Hemingway was a (crappy) Soviet spy

According to the authors of a new book, Spies: The Rise and Fall of the KGB in America, Ernest Hemingway was recruited to spy for the USSR in 1941.

One of the authors, Alexander Vassiliev, is a former KGB agent who was allowed access to Stalin-era archives in the 90’s. That’s where he found out about Papa “Argo” Hemingway. He doesn’t have the original documents, though, so all we have to go on are his notes.

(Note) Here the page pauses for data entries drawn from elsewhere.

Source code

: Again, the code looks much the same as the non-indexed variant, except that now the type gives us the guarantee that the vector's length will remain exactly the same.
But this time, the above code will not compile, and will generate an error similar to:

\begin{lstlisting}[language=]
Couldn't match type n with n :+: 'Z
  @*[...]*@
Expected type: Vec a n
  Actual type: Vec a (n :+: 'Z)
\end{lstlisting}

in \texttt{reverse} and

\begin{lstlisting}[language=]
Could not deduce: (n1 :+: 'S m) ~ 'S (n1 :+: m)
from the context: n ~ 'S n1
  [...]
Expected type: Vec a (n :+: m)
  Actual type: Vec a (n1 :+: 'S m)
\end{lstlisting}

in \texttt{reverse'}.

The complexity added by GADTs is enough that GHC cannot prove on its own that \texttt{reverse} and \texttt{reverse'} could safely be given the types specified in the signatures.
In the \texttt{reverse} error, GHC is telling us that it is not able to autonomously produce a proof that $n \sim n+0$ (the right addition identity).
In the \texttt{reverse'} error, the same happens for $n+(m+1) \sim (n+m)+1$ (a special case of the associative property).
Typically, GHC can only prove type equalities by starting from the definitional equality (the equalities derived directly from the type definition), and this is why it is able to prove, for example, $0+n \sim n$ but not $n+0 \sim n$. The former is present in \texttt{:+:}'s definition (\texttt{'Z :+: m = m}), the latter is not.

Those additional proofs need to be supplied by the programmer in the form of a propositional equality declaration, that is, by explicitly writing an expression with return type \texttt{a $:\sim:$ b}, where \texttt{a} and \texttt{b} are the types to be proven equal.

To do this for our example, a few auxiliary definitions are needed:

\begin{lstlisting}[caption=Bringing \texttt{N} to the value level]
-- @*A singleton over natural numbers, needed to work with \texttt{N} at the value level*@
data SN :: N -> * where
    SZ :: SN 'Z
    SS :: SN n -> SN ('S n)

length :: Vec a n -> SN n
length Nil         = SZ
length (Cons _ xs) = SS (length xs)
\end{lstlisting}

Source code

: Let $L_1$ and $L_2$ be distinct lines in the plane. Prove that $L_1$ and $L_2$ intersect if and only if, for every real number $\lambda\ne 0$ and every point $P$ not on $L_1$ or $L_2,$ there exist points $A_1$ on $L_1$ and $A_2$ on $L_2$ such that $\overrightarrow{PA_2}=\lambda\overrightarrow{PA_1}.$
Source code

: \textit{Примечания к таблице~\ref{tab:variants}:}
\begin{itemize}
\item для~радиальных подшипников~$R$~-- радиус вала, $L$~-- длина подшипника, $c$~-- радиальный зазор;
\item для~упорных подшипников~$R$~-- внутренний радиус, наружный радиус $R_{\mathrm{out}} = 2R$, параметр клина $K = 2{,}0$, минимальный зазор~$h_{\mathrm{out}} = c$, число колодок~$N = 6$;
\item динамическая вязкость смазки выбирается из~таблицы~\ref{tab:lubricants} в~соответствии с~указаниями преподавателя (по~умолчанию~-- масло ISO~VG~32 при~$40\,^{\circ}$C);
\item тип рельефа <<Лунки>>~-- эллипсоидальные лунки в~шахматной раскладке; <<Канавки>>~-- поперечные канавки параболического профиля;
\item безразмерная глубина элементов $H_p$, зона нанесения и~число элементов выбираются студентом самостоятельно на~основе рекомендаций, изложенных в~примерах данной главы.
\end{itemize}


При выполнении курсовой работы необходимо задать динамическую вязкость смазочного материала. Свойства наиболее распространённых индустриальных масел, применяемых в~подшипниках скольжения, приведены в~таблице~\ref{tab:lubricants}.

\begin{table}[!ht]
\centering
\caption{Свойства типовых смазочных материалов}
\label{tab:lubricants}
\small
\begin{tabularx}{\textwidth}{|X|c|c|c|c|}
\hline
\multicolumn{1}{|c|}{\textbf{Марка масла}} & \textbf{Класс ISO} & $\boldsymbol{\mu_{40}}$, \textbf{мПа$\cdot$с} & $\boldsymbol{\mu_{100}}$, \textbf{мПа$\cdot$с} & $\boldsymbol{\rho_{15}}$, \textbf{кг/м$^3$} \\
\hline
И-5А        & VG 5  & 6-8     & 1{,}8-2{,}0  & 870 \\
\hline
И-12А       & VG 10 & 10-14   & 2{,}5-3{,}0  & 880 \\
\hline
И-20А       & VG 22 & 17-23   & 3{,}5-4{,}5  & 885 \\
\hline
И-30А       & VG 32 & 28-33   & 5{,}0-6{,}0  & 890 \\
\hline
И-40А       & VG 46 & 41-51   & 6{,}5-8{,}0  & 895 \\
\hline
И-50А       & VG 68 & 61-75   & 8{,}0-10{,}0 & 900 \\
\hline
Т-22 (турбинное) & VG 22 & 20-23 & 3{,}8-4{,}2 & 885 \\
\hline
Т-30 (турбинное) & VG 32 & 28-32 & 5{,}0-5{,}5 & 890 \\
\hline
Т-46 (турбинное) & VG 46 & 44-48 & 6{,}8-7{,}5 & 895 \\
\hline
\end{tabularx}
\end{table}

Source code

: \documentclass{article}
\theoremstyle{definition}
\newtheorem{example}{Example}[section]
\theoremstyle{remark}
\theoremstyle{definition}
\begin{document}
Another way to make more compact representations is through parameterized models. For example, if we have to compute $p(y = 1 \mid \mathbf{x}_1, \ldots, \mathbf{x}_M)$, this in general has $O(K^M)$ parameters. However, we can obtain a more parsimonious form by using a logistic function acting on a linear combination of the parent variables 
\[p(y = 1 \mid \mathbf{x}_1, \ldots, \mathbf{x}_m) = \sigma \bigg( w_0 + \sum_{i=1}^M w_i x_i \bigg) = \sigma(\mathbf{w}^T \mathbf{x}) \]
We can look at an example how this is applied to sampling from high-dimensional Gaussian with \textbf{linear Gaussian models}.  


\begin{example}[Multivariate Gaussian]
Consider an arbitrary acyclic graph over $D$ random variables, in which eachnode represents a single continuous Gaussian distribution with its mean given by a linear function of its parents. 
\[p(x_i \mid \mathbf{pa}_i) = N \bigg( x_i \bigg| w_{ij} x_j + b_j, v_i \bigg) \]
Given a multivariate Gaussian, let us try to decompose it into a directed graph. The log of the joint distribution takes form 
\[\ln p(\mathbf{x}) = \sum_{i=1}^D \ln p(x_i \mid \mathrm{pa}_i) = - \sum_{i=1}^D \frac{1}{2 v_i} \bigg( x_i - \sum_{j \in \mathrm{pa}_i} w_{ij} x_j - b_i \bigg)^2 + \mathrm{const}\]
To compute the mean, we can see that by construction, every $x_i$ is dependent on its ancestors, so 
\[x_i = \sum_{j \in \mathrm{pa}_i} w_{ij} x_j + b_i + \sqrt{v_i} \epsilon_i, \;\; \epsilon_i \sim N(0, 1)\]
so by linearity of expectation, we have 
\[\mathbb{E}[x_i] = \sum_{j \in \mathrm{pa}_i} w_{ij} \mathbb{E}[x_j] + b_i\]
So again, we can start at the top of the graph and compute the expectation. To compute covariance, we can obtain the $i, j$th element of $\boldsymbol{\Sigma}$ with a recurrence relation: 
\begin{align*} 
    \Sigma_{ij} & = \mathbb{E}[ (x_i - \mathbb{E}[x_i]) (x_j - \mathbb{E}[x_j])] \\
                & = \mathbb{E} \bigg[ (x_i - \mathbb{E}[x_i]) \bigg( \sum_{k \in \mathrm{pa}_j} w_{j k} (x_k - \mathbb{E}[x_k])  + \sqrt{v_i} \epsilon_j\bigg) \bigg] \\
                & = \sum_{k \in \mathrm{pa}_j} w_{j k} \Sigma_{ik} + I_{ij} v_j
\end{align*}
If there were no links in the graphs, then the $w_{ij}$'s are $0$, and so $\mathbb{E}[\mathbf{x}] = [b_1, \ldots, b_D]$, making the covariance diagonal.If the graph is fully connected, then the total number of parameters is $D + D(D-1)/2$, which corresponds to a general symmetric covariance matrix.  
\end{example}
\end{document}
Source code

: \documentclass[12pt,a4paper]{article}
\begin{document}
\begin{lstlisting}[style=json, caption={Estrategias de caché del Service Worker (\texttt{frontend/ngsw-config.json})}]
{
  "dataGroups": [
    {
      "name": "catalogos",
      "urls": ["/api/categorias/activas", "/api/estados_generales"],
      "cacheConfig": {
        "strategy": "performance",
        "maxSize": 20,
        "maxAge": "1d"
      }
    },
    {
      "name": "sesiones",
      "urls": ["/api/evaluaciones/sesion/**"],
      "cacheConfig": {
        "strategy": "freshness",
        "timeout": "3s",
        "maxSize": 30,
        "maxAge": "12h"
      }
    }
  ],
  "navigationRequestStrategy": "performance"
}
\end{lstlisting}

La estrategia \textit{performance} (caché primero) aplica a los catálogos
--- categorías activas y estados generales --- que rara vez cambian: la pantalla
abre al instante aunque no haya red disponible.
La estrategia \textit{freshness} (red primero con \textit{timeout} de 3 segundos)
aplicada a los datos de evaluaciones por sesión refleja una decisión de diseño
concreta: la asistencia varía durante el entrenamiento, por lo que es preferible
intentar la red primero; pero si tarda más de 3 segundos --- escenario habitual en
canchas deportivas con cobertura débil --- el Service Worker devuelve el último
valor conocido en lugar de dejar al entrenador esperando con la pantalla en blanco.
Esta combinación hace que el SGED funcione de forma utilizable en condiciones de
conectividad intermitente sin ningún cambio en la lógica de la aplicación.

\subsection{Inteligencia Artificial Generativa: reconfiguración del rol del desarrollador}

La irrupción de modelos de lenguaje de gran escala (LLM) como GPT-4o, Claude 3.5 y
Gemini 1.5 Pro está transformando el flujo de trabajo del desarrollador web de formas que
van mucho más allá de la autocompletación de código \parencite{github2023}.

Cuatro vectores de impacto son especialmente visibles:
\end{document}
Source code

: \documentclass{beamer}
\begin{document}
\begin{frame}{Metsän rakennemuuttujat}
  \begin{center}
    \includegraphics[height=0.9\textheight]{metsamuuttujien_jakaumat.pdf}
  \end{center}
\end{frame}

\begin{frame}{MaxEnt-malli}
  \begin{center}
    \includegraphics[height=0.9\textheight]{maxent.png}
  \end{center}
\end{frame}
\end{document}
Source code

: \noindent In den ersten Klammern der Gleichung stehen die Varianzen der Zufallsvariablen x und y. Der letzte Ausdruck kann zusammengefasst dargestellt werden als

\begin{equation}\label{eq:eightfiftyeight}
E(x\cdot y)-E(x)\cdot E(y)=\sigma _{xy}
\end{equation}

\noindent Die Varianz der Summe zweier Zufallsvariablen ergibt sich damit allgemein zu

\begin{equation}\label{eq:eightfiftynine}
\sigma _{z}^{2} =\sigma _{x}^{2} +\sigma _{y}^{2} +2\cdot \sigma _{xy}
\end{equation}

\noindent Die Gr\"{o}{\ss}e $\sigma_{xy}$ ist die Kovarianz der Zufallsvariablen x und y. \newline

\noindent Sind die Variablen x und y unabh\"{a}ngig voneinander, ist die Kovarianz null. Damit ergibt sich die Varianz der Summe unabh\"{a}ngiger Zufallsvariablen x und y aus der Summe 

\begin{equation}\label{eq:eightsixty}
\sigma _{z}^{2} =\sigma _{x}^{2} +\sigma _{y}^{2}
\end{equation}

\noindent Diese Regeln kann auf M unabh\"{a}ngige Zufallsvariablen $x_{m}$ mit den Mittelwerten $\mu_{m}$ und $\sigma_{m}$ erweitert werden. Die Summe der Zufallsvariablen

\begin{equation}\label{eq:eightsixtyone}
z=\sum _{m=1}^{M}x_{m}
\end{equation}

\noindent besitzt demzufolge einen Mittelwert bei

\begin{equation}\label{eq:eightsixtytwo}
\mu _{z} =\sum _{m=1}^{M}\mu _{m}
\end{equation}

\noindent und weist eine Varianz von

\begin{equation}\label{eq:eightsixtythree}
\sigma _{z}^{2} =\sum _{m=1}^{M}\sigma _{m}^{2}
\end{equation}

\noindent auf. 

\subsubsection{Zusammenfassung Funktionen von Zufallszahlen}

From the Guardian article:

Its section on the author’s secret life as a “dilettante spy” draws on his KGB file in saying he was recruited in 1941 before making a trip to China, given the cover name “Argo”, and “repeatedly expressed his desire and willingness to help us” when he met Soviet agents in Havana and London in the 40s. However, he failed to “give us any political information” and was never “verified in practical work”, so contacts with Argo had ceased by the end of the decade.

Apparently Hemingway also spied for the US during WWII, if that’s what you call trolling Cuban waters in his fishing boat for years trying to spot U-Boats and finding exactly one.

On the other hand he did come up with The Old Man and the Sea a few years later, so although he was a crappy spy, he at least found a way to convert it into a Nobel Prize.